In an effort to address the immense iodine loss in Indian salt, HLL, a subsidiary of Unilever, recognized that chemicals can be protected by macro and molecular encapsulation. HLL first attempted macro encapsulation (similar to coating medicine with a covering). Although this process kept the iodine intact, it was difficult to guarantee the exact amount of iodine as the miniscule size of the salt crystals complicated the process. HLL thus decided to try molecular encapsulation. Called K15 (K for potassium, 15 ppm), the technology encapsulates iodate particles between inorganic layers, protecting iodine from harsh external conditions. The inorganic layers are designed to only interact with and dissolve in highly acidic environments (i.e., a pH level of 1 to 2, as in the stomach). Here, iodine is released only upon ingesting food, only negligibly before that. The tests to validate this technology under the harsh conditions of Indian spices and cooking methods required that the researchers resort to techniques developed by the Indian Atomic Energy Agency, using radioactive tracers. The tracers did not alter the chemistry of the iodine but could detect it throughout the simulated cooking process. To be marketable, though, the iodized salt so developed must also retain its attractiveness (whiteness, texture) and, needless to say, must be priced comparable to iodized salt using the traditional methods (ineffective as a carrier of iodine) and noniodized salt. The technical breakthrough in applying molecular encapsulation of iodine in salt is now a patented process. Unilever is already leveraging this innovation from HLL to other countries such as Ghana, Ivory Coast, and Kenya, where IDD is a problem.
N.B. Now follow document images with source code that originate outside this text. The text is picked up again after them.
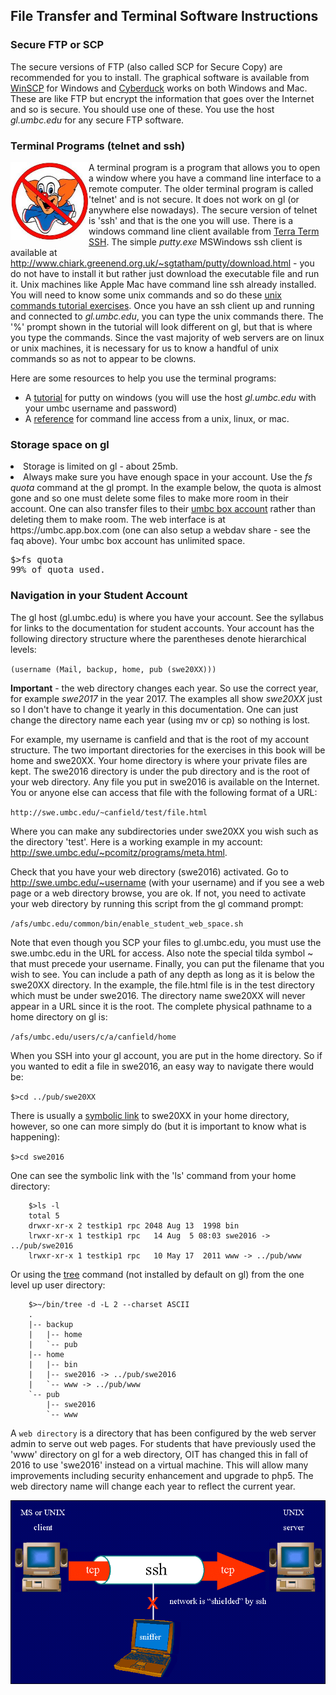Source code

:
## File Transfer and Terminal Software Instructions

### Secure FTP or SCP

The secure versions of FTP (also called SCP for Secure Copy) are recommended for you to install. The graphical software is available 
from <a href="http://winscp.net/eng/index.php">WinSCP</a>
for Windows and <a href="http://cyberduck.ch">Cyberduck</a> works on both Windows and Mac. These are like FTP but encrypt the information that goes over the Internet and so is secure.  You should use one of these. You use the host<em> gl.umbc.edu</em>
for any secure FTP software.

### Terminal Programs (telnet and ssh)

<img src="images/no-clowns1.jpg" height="125" width="125" style="float:left"/>
A terminal program is a program that allows you to open a window where you have a command line interface to a remote computer.  The older terminal program is called 'telnet' and is not secure. It does not work on gl (or anywhere else nowadays).
The secure version of telnet is 'ssh' and that is the one you will use.  
There is a windows command line client available from 
<a href="http://www.ayera.com/teraterm/">Terra Term SSH</a>. 
The simple <em>putty.exe</em> MSWindows ssh client is available at 
<a href="http://www.chiark.greenend.org.uk/%7esgtatham/putty/download.html">
	http://www.chiark.greenend.org.uk/~sgtatham/putty/download.html</a>
- you do not have to install it but rather just download the executable file and run it. 
  Unix machines like Apple Mac have command line ssh already installed.
  ​      
You will need to know some unix commands and so do these <a href="unix.html.md">unix commands tutorial exercises</a>.  Once you have an ssh client up and running and connected to <em>gl.umbc.edu</em>, you can type the unix commands there. The '%' prompt shown in the tutorial will look different on gl, but that is where you type the commands. Since the vast majority of web servers are on linux or unix machines, it is necessary for us to know a handful of unix commands so as not to appear to be clowns.

Here are some resources to help you use the terminal programs:

- A <a href="http://www.fastcomet.com/tutorials/getting-started/putty">tutorial</a> for putty on windows (you will use the host <em>gl.umbc.edu </em>with your umbc username and password)
- A <a href="https://www.tutorialspoint.com/unix/unix-useful-commands.htm">reference</a> for command line access from a unix, linux, or mac.

### Storage space on gl

<li>Storage is limited on gl - about 25mb.</li>
<li>Always make sure you have enough space in your account. Use the <em>fs quota</em> command at the gl prompt.  In the example below, the quota is almost gone and so one must delete some files to make more room in their account.  One can also transfer files to their <a href="https://wiki.umbc.edu/display/faq/Box">umbc box account</a> rather than deleting them to make room.  The web interface is at https://umbc.app.box.com (one can also setup a webdav share - see the faq above).  Your umbc box account has unlimited space.
<pre>
$>fs quota
99% of quota used.
</pre>
</li>

### Navigation in your Student Account

The gl host (gl.umbc.edu) is where you have your account. See the syllabus for links to the documentation for student accounts. Your account has the following directory structure where the parentheses denote hierarchical levels:

`(username (Mail, backup, home, pub (swe20XX)))`

<div class="noteBorder">
<b>Important</b> - the web directory changes each year.  So use the correct year, for example <em>swe2017</em> in the year 2017. The examples all show <em>swe20XX</em> just so I don't have to change it yearly in this documentation. One can just change the directory name each year (using mv or cp) so nothing is lost.
</div>

For example, my username is canfield and that is the root of my account structure. The two important directories for the exercises in this book will be home and swe20XX. Your home directory is where your private files are kept. The swe2016 directory is under the pub directory and is the root of your web directory. Any file you put in swe2016 is available on the Internet. You or anyone else can access that file with the following format of a URL:

`http://swe.umbc.edu/~canfield/test/file.html`

Where you can make any subdirectories under swe20XX you wish such as the directory 'test'.  Here is a working example in my account: http://swe.umbc.edu/~pcomitz/programs/meta.html.

Check that you have your web directory (swe2016) activated. Go to http://swe.umbc.edu/~username (with your username) and if you see a web page or a web directory browse, you are ok. If not, you need to activate your web directory by running this script from the gl command prompt:

`/afs/umbc.edu/common/bin/enable_student_web_space.sh`

Note that even though you SCP your files to gl.umbc.edu, you must use the swe.umbc.edu in the URL for access. Also note the special tilda symbol ~ that must precede your username. Finally, you can put the filename that you wish to see. You can include a path of any depth as long as it is below the swe20XX directory. In the example, the file.html file is in the test directory which must be under swe2016. The directory name swe20XX will never appear in a URL since it is the root. The complete physical pathname to a home directory on gl is:

`/afs/umbc.edu/users/c/a/canfield/home`

When you SSH into your gl account, you are put in the home directory. So if you wanted to edit a file in swe2016, an easy way to navigate there would be:

`$>cd ../pub/swe20XX`

There is usually a [symbolic link](https://en.wikipedia.org/wiki/Symbolic_link) to swe20XX in your home directory, however, so one can more simply do (but it is important to know what is happening):

`$>cd swe2016`

One can see the symbolic link with the 'ls' command from your home directory:

		$>ls -l
		total 5
		drwxr-xr-x 2 testkip1 rpc 2048 Aug 13  1998 bin
		lrwxr-xr-x 1 testkip1 rpc   14 Aug  5 08:03 swe2016 -> ../pub/swe2016
		lrwxr-xr-x 1 testkip1 rpc   10 May 17  2011 www -> ../pub/www

Or using the [tree](http://mama.indstate.edu/users/ice/tree/) command (not installed by default on gl) from the one level up user directory:

		$>~/bin/tree -d -L 2 --charset ASCII
		.
		|-- backup
		|   |-- home
		|   `-- pub
		|-- home
		|   |-- bin
		|   |-- swe2016 -> ../pub/swe2016
		|   `-- www -> ../pub/www
		`-- pub
		    |-- swe2016
		    `-- www

A `web directory` is a directory that has been configured by the web server admin to serve out web pages.  For students that have previously used the 'www' directory on gl for a web directory, OIT has changed this in fall of 2016 to use 'swe2016' instead on a virtual machine. This will allow many improvements including security enhancement and upgrade to php5.  The web directory name will change each year to reflect the current year.


<img src="images/p19715.gif"/>

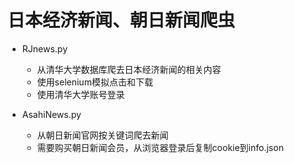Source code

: # 日本经济新闻、朝日新闻爬虫

- RJnews.py

  - 从清华大学数据库爬去日本经济新闻的相关内容
  - 使用selenium模拟点击和下载
  - 使用清华大学账号登录

- AsahiNews.py

  - 从朝日新闻官网按关键词爬去新闻
  - 需要购买朝日新闻会员，从浏览器登录后复制cookie到info.json

  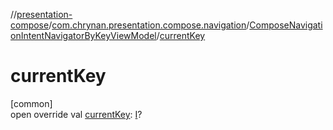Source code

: //[presentation-compose](../../../index.md)/[com.chrynan.presentation.compose.navigation](../index.md)/[ComposeNavigationIntentNavigatorByKeyViewModel](index.md)/[currentKey](current-key.md)

# currentKey

[common]\
open override val [currentKey](current-key.md): [I](index.md)?

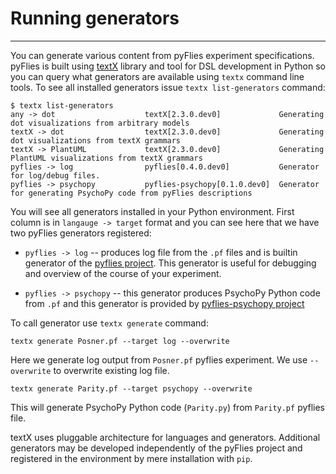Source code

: # Running generators

---

You can generate various content from pyFlies experiment specifications. pyFlies
is built using [textX](https://github.com/textX/textX) library and tool for DSL
development in Python so you can query what generators are available using
`textx` command line tools. To see all installed generators issue `textx
list-generators` command:

    $ textx list-generators                   
    any -> dot                    textX[2.3.0.dev0]             Generating dot visualizations from arbitrary models
    textX -> dot                  textX[2.3.0.dev0]             Generating dot visualizations from textX grammars
    textX -> PlantUML             textX[2.3.0.dev0]             Generating PlantUML visualizations from textX grammars
    pyflies -> log                pyflies[0.4.0.dev0]           Generator for log/debug files.
    pyflies -> psychopy           pyflies-psychopy[0.1.0.dev0]  Generator for generating PsychoPy code from pyFlies descriptions


You will see all generators installed in your Python environment. First column
is in `langauge -> target` format and you can see here that we have two
pyFlies generators registered:

- `pyflies -> log` -- produces log file from the `.pf` files and is builtin
  generator of the [pyflies project](https://github.com/pyflies/pyflies). This
  generator is useful for debugging and overview of the course of your
  experiment.
  
- `pyflies -> psychopy` -- this generator produces PsychoPy Python code from
  `.pf` and this generator is provided by [pyflies-psychopy
  project](https://github.com/pyflies/pyflies-psychopy)


To call generator use `textx generate` command:


    textx generate Posner.pf --target log --overwrite
    
    
Here we generate log output from `Posner.pf` pyflies experiment. We use
`--overwrite` to overwrite existing log file.


    textx generate Parity.pf --target psychopy --overwrite
    
    
This will generate PsychoPy Python code (`Parity.py`) from `Parity.pf` pyflies
file.

textX uses pluggable architecture for languages and generators. Additional
generators may be developed independently of the pyFlies project and registered
in the environment by mere installation with `pip`.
The concept of hybrids appears in strange places. Consider that the dairy industry in India, Amul, is organized around 10,675 cooperatives from which it collects 6 million liters of milk. Amul collects milk from the farmers in villages by providing village collection centers with over 3,000 Automatic Milk Collection System Units (AMCUS)—an integrated milk-weighing, checking (for fat content), and payment system based on electronic weighing machines, milk analyzers, and a PC-based accounting and banking system for members. Amul makes 10 million transactions and payments in the neighborhood of Rs. 170 million. Payments can also be made instantaneously. This integrated electronic system sits in the middle of the traditional Indian village in the milk cooperatives. Many of the farmers feel that, for the first time, they have been treated “right”—the weighing and testing are honest, they are paid without delays, and they can now become part of the national milk network without leaving their villages.[3]

Scale of Operations

It is easy to succeed in a limited experiment, but the market needs of 4 to 5 billion people suggest that the experiments must be commercially scalable.
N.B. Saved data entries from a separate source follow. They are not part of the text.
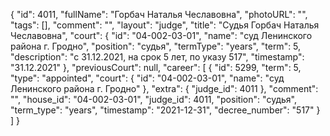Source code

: {
    "id": 4011,
    "fullName": "Горбач Наталья Чеславовна",
    "photoURL": "",
    "tags": [],
    "comment": "",
    "layout": "judge",
    "title": "Судья Горбач Наталья Чеславовна",
    "court": {
        "id": "04-002-03-01",
        "name": "суд Ленинского района г. Гродно",
        "position": "судья",
        "termType": "years",
        "term": 5,
        "description": "c 31.12.2021, на срок 5 лет, по указу 517",
        "timestamp": "31.12.2021"
    },
    "previousCourt": null,
    "career": [
        {
            "id": 5299,
            "term": 5,
            "type": "appointed",
            "court": {
                "id": "04-002-03-01",
                "name": "суд Ленинского района г. Гродно"
            },
            "extra": {
                "judge_id": 4011
            },
            "comment": "",
            "house_id": "04-002-03-01",
            "judge_id": 4011,
            "position": "судья",
            "term_type": "years",
            "timestamp": "2021-12-31",
            "decree_number": "517"
        }
    ]
}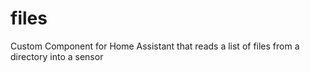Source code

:# files
Custom Component for Home Assistant that reads a list of files from a directory into a sensor
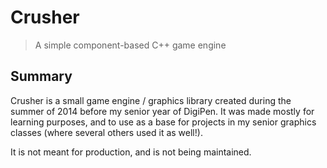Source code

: # Crusher
> A simple component-based C++ game engine

## Summary
Crusher is a small game engine / graphics library created during the summer of 2014 before my senior year of DigiPen. It was made mostly for learning purposes, and to use as a base for projects in my senior graphics classes (where several others used it as well!).

It is not meant for production, and is not being maintained.
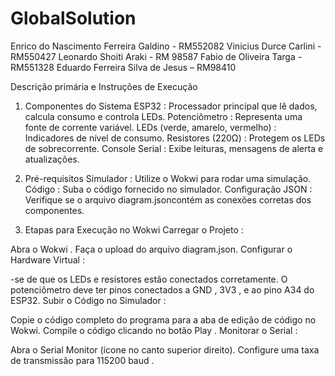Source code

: # GlobalSolution

Enrico do Nascimento Ferreira Galdino - RM552082
Vinicius Durce Carlini - RM550427
Leonardo Shoiti Araki - RM 98587
Fabio de Oliveira Targa - RM551328 
Eduardo Ferreira Silva de Jesus – RM98410 
	

Descrição primária e Instruções de Execução

1. Componentes do Sistema
ESP32 : Processador principal que lê dados, calcula consumo e controla LEDs.
Potenciômetro : Representa uma fonte de corrente variável.
LEDs (verde, amarelo, vermelho) : Indicadores de nível de consumo.
Resistores (220Ω) : Protegem os LEDs de sobrecorrente.
Console Serial : Exibe leituras, mensagens de alerta e atualizações.

2. Pré-requisitos
Simulador : Utilize o Wokwi para rodar uma simulação.
Código : Suba o código fornecido no simulador.
Configuração JSON : Verifique se o arquivo diagram.jsoncontém as conexões corretas dos componentes.

3. Etapas para Execução no Wokwi
Carregar o Projeto :

Abra o Wokwi .
Faça o upload do arquivo diagram.json.
Configurar o Hardware Virtual :

-se de que os LEDs e resistores estão conectados corretamente.
O potenciômetro deve ter pinos conectados a GND , 3V3 , e ao pino A34 do ESP32.
Subir o Código no Simulador :

Copie o código completo do programa para a aba de edição de código no Wokwi.
Compile o código clicando no botão Play .
Monitorar o Serial :

Abra o Serial Monitor (ícone no canto superior direito).
Configure uma taxa de transmissão para 115200 baud .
NGOs and other socially concerned groups are by far the lead experimenters in BOP markets. For example, we can demonstrate that a combination of photovoltaic and wind-based energy systems can be built for less than $1,000, consistently deliver the necessary power, and be very acceptable as a single-family or village solution. However, how do you scale it to cover 1.5 billion people who live without access to grid-based electricity? What is involved in scaling these successful experiments? Can small local entrepreneurs and NGOs accomplish this transfer of technology across geographies?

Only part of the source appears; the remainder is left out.